The campus is located on a  hilltop on the edge of Garibaldi Provincial Park. It is approximately  from Vancouver and  from Whistler, British Columbia.
Quest University Canada is fully accredited and approved by the Degree Quality Assessment Board (DQAB) under the British Columbia Ministry of Advanced Education. Quest is also registered as a British Columbia Education Quality Assurance (EQA) approved post-secondary institution.

On February 23, 2023, the university announced that it would suspend operations at the end of the 2022–2023 academic year.

History

Pre-founding and founding
Quest University Canada was originally created as the Sea to Sky University in May 2002, when the Legislative Assembly of British Columbia passed the Sea to Sky University Act. One of the purposes cited in the act was to create a university that would "offer a rigorous and well-rounded university education in the arts and sciences with a global focus." Quest is the brainchild of David Strangway, who, after his retirement as president of the University of British Columbia, wished to create a new kind of university where undergraduates guided their own studies in close cooperation with faculty.

Together with Quest founding directors Blake Bromley and Peter Ufford, Strangway formed the Sea to Sky Foundation and began soliciting contributions and searching for land. The foundation received grants from the J.W. McConnell Foundation, R. Howard Webster Foundation, and the Stewart and Marilyn Blusson Foundation, which allowed it to begin hiring staff and faculty and launch the university's operations. Bromley, a lawyer specializing in charitable law, recruited many wealthy clients to donate shares to the foundation, many of which were sold back to donors after a charitable tax receipt had been issued, a move that triggered an investigation from the Canada Revenue Agency. In October 2005, the Sea to Sky University changed its name to Quest University Canada. The school officially opened its doors to students in 2007, becoming the first private, secular university in Canada.

Early years
During its first years of operation, the university underwent a number of administrative changes. David Strangway stepped aside as president and was replaced by Thomas L. Wood, who had served for 14 years as president of Mount Royal College and three years as Quest's Chief Academic Officer. Less than a year later, Wood was replaced by an interim president, Dean Duperron. Duperron's appointment was the result of a proposed alliance with CIBT Education Group, but the alliance was dissolved within a month.

The Board of Governors invited David Helfand, chair of the astronomy department at Columbia University, to serve as interim president. Helfand had been an advisor to the school's founders in 2005, and had been a visiting tutor since 2007. He became interim president in 2008. In 2011, Quest graduated its first class. That same year, Helfand took a long-term leave of absence from Columbia to continue the presidency at Quest, which he retained through August 2015.

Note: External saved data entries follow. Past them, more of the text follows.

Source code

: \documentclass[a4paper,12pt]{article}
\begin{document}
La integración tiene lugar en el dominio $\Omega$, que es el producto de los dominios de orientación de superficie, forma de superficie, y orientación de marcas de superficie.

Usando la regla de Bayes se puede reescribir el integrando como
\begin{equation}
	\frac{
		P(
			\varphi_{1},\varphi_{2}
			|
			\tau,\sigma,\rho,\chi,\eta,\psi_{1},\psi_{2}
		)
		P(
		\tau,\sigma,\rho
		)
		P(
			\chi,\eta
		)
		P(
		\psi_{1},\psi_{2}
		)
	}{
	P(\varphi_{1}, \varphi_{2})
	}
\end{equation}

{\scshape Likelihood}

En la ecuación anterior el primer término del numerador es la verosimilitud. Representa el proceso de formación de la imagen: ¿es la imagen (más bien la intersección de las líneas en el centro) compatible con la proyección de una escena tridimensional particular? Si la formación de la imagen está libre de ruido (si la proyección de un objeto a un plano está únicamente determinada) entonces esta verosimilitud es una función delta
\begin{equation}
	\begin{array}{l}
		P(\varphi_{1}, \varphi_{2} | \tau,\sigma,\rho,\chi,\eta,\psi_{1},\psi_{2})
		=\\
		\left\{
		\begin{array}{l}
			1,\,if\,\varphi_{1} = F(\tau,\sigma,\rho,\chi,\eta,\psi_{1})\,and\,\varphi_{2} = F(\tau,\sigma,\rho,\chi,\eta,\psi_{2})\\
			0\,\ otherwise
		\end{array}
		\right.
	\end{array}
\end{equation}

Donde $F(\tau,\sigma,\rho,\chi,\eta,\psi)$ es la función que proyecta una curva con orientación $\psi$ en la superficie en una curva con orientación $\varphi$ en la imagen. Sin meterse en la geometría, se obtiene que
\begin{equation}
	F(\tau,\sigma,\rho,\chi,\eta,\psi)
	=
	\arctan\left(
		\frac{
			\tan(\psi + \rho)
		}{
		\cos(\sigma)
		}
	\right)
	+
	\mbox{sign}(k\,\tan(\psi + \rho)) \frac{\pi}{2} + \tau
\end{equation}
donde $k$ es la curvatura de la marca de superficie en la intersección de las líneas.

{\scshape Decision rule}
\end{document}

Peter Englert succeeded Helfand. He served until 8 May 2017 when he was removed by the university's Board of Governors. George Iwama was appointed as Quest's Vice-Chancellor and fifth President on 25 August 2017. In September 2017 Quest named its newest chancellor, Peter Webster, president of the R. Howard Webster Foundation. In February 2018 the University cancelled its athletics program, the Quest Kermodes, citing the need to cut costs to reduce its high debt load.

On October 29, 2020, Quest University announced that an agreement had been signed with Primacorp Ventures, an investment company which owns and manages commercial and educational real estate. Under the agreement, Quest will sell their campus lands to Primacorp and then lease them back in order to continue operations.

Academics
Quest's curriculum and educational philosophy are different than most universities. Its approach is multidisciplinary and the school does not have traditional departments. It offers one degree for all students, the Bachelor of Arts and Sciences. There are no lecture halls. Every class has a maximum of 20 students. The faculty hold terminal degrees in their field, but are known as Tutors rather than Professors. There is no tenure system at Quest.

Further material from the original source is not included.